Configuration Metric Note
w/o Seg. vs w/ Seg. MSE Turn-1: 0.847→0.887 Segmentation tasks improve editing capability
CS→I MagicBrush DINO Turn-1: 0.797 Current segmentation improves consistency
CS→NS→I MagicBrush DINO Turn-3: 0.679 Chain-editing strategy is optimal
pairwise vs sequence MSE Turn-5: 0.010→0.220 Sequence data far superior to paired data
Data Scale 0.25M→10M MSE Turn-5: 5%→22% Approximate log-linear scaling

Key Findings

  • Video-only training can match SOTA methods using paired editing data, with video pre-training followed by SFT yielding the best results.
  • In-context editing effectively mitigates artifact accumulation during multi-turn edits.
  • The model exhibits emergent capabilities not explicitly trained: multi-concept composition, story generation, and chain editing.

Highlights & Insights

  • Demonstrates for the first time the feasibility of learning in-context image editing from pure video data, providing a new perspective on data sources.

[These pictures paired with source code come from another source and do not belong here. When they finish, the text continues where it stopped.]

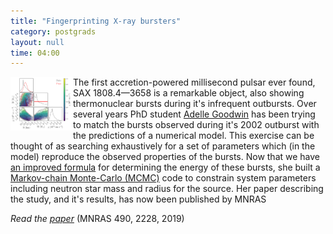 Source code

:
 ```yaml
---
title: "Fingerprinting X-ray bursters"
category: postgrads
layout: null
time: 04:00
---
```

<!-- converted from blosxom format post using convert.pl dkg 22.1.2022 -->
<img src="images/mr_posterior.png" width="100" align="left">
The first accretion-powered millisecond pulsar ever found,
SAX&nbsp;1808.4&mdash;3658 is a remarkable object, also showing thermonuclear
bursts during it's infrequent outbursts. Over several years PhD student <a
href="https://twitter.com/astro_del">Adelle Goodwin</a> has
been trying to match the bursts observed during it's 2002 outburst with 
the predictions of a numerical model.
This exercise can be thought of as 
searching exhaustively for a set of parameters which (in the model) reproduce
the observed properties of the bursts.
Now that we have 
<a href="/~dgallow/cgi-bin/blosxom.cgi/postgrads/xtej1812-182.html">an improved 
formula</a> for determining the energy of these bursts, she built a 
<a href="https://towardsdatascience.com/a-zero-math-introduction-to-markov-chain-monte-carlo-methods-dcba889e0c50">Markov-chain Monte-Carlo (MCMC)</a> code
to constrain system parameters including neutron star mass and radius for
the source. Her paper describing the study, and it's results, has now been
published by
MNRAS
</p>
<p><em>Read the <a href="https://ui.adsabs.harvard.edu/abs/2019MNRAS.490.2228G">paper</a></em> (MNRAS 490, 2228, 2019)</p>
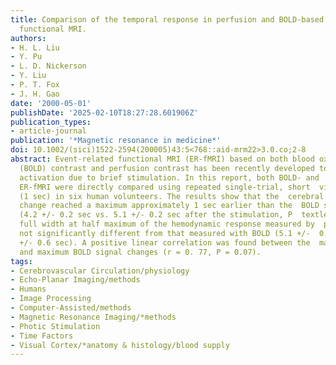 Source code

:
 ```yaml
---
title: Comparison of the temporal response in perfusion and BOLD-based event-related
  functional MRI.
authors:
- H. L. Liu
- Y. Pu
- L. D. Nickerson
- Y. Liu
- P. T. Fox
- J. H. Gao
date: '2000-05-01'
publishDate: '2025-02-10T18:27:28.601906Z'
publication_types:
- article-journal
publication: '*Magnetic resonance in medicine*'
doi: 10.1002/(sici)1522-2594(200005)43:5<768::aid-mrm22>3.0.co;2-8
abstract: Event-related functional MRI (ER-fMRI) based on both blood oxygen level-dependent
  (BOLD) contrast and perfusion contrast has been recently developed to study human  brain
  activation due to brief stimulation. In this report, both BOLD- and  perfusion-based
  ER-fMRI were directly compared using repeated single-trial, short  visual stimulation
  (1 sec) in six human volunteers. The results show that the  cerebral blood flow
  change reached a maximum approximately 1 sec earlier than the  BOLD signal change
  (4.2 +/- 0.2 sec vs. 5.1 +/- 0.2 sec after the stimulation, P  textless 0.05). The
  full width at half maximum of the hemodynamic response measured by  perfusion was
  not significantly different from that measured with BOLD (5.1 +/-  0.6 sec vs. 5.9
  +/- 0.6 sec). A positive linear correlation was found between the  maximum perfusion
  and maximum BOLD signal changes (r = 0. 77, P = 0.07).
tags:
- Cerebrovascular Circulation/physiology
- Echo-Planar Imaging/methods
- Humans
- Image Processing
- Computer-Assisted/methods
- Magnetic Resonance Imaging/*methods
- Photic Stimulation
- Time Factors
- Visual Cortex/*anatomy & histology/blood supply
---
```

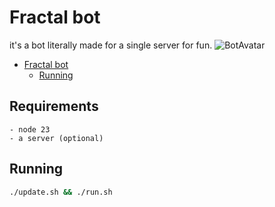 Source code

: # Fractal bot

it's a bot literally made for a single server for fun.
![BotAvatar](https://cdn.discordapp.com/avatars/1348328693428260906/826fbbc3cfa84d69c17354781b81c495.webp?size=512)

<!--toc:start-->
- [Fractal bot](#fractal-bot)
  - [Running](#running)
<!--toc:end-->

## Requirements
    - node 23
    - a server (optional)

## Running

``` bash
./update.sh && ./run.sh
```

The massive scale of video offers a natural scalability advantage.
  • The design of three proxy tasks is clever: CSP understands the "changed region" while NSP predicts "future changes," collaboratively enhancing NIP editing quality. This decomposition approach is highly referenceable.

Limitations & Future Work

  • Video training introduces a "position shift" of subjects; while partially mitigated by segmentation prediction, it is not fully resolved.
  • A significant gap still exists compared to commercial models (GPT-4o 62.7%, Nano Banana 64.3%) on MSE-Bench Turn-5.
  • Lack of human satisfaction or preference assessments; reliance on GPT-4o for automated evaluation.
  • vs InstructPix2Pix: IP2P relies on GPT-3+SD generated paired data and only supports single-turn edits; VINCIE utilizes video to naturally support multi-turn.
  • vs OmniGen/OmniGen2: OmniGen uses paired editing data, and its success rate drops sharply in multi-turn scenarios (MSE Turn-5 at only 8.3%); VINCIE’s context modeling is more robust.
  • vs UES/RealGeneral: These methods only utilize two frames from a video, ignoring long-range context; VINCIE utilizes full multi-frame sequences.

Rating

  • Novelty: ⭐⭐⭐⭐⭐ First to learn in-context editing from video data; paradigm shift with emergent capabilities.
  • Experimental Thoroughness: ⭐⭐⭐⭐ Proposed new MSE-Bench benchmark; comprehensive ablations and scalability analysis.
  • Writing Quality: ⭐⭐⭐⭐ Clear motivation; systematic method description; well-presented experiments.
  • Value: ⭐⭐⭐⭐⭐ Opened a New Video→Editing paradigm; data scalability addresses core field bottlenecks.